岡田将生が突きつけた人間の無情さ 『タリオ』セミファイナルは一転シリアスな展開に

『タリオ』第6話はシリアスな展開に

 浜辺美波演じる元弁護士の白沢真実×岡田将生扮する詐欺師・黒岩賢介がバディを組み“復讐代行”を遂げる『タリオ 復讐代行の2人』(NHK総合)。いよいよ最終話まで残すところ1話となった第6話では、クライマックスに向けてこれまでと一味違ったシリアスな展開が待ち受けており、“正義とは一体何なのか?”“ 復讐代行に意義があるのか?”などを問いかけられる回となった。

 今回は、マミクロこと真実と黒岩それぞれに別々に依頼が入る。しかし、それぞれの依頼者の話を聞いているうちに不可解な共通点が浮かび上がってくる。手元に残された傷口などから「連続殺人犯」の可能性が浮上するが、さらにもうひと捻りあり、実際には依頼者同士が殺し合う「復讐の連鎖」が生んだ終わりなき悲劇が描かれていた。

 真実の依頼者・赤川(荒川良々)は、妻を殺されたが警察が十分に捜査してくれないと言い、黒岩の依頼者・青井(丸山智己)は、母親を1年前に殺されていた。
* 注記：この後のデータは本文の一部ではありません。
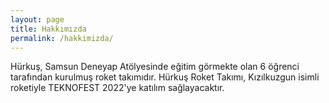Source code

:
 ```yaml
---
layout: page
title: Hakkımızda 
permalink: /hakkimizda/
---
```


Hürkuş, Samsun Deneyap Atölyesinde eğitim görmekte olan 6 öğrenci tarafından kurulmuş roket takımıdır. Hürkuş Roket Takımı, Kızılkuzgun isimli roketiyle TEKNOFEST 2022'ye katılım sağlayacaktır.


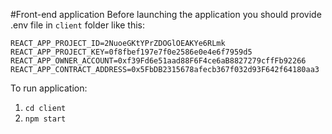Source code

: #Front-end application
Before launching the application you should provide .env file in `client` folder like this:
```
REACT_APP_PROJECT_ID=2NuoeGKtYPrZDOGlOEAKYe6RLmk
REACT_APP_PROJECT_KEY=0f8fbef197e7f0e2586e0e4e6f7959d5
REACT_APP_OWNER_ACCOUNT=0xf39Fd6e51aad88F6F4ce6aB8827279cffFb92266
REACT_APP_CONTRACT_ADDRESS=0x5FbDB2315678afecb367f032d93F642f64180aa3
``` 

To run application: 
1. `cd client`
2. `npm start`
青井の母親は赤川の中学時代の担任で、赤川は当時いじめの相談をするも担任が取り合ってくれず自殺未遂までしていた。その恨みから、青井の母親を殺したのだった。

 それに気づいた青井は、同じく大事な家族を亡くす者の気持ちを味わせようと赤川の妻を殺す。互いの居場所を知り抹消するために、マミクロコンビにそれぞれ依頼をしてきたのだった。

 マミクロの調査風景を盗撮していた赤川は、遂に青井の前に姿を現し襲いかかる。自分の自殺未遂の傷跡を見せながら「俺はあの時に殺された。先に殺ってきたのはそっち(青井の母親)だ」というシーンは印象的でリアルだった。

 この末路を知った黒岩の言葉が言い得て妙だった。ハンムラビ法典の「目には目を、歯には歯を」になぞらえながら、「先に片目を潰された側は両目を潰さないと気が済まない。しかもそれで終わりじゃない。両目を潰された側は、復讐するなら両目だけでなく全部の歯が折るくらいしないと気が済まないだろう。人間の復讐心は同じだけじゃ満たされない。やられたことを上回る仕返しをしてようやく気が晴れる。本当に感情に任せることを許したら終わりなく応酬し合って果てしなく拡大していく。それが人間の習性だ」

 確かに本作で描かれてきた復讐代行も、不幸や痛みを比較することはできないものの、相手から大切なものを奪ってきたのは間違いない。作家になる夢のために自分と母親を捨てた父親に対して、自身が圧倒的若さで作家デビューして才能を見せつけることで、父親の生涯の夢を諦めさせた娘の復讐は、重層的でお見事ともいえるし、その分やるせなさも募った。

 そして黒岩が続けた「世界がアンフェアなのは間違いない。ただそれ以上に人間という生き物はアンバランスだ」に対して、真実は涙ながらに「それでも世界は初めからフェアであるべき」だと訴える。巨額詐欺事件に関わっているとされ突然自分の前から姿を消した父親(遠藤憲一)についての無念ややるせなさが連想された。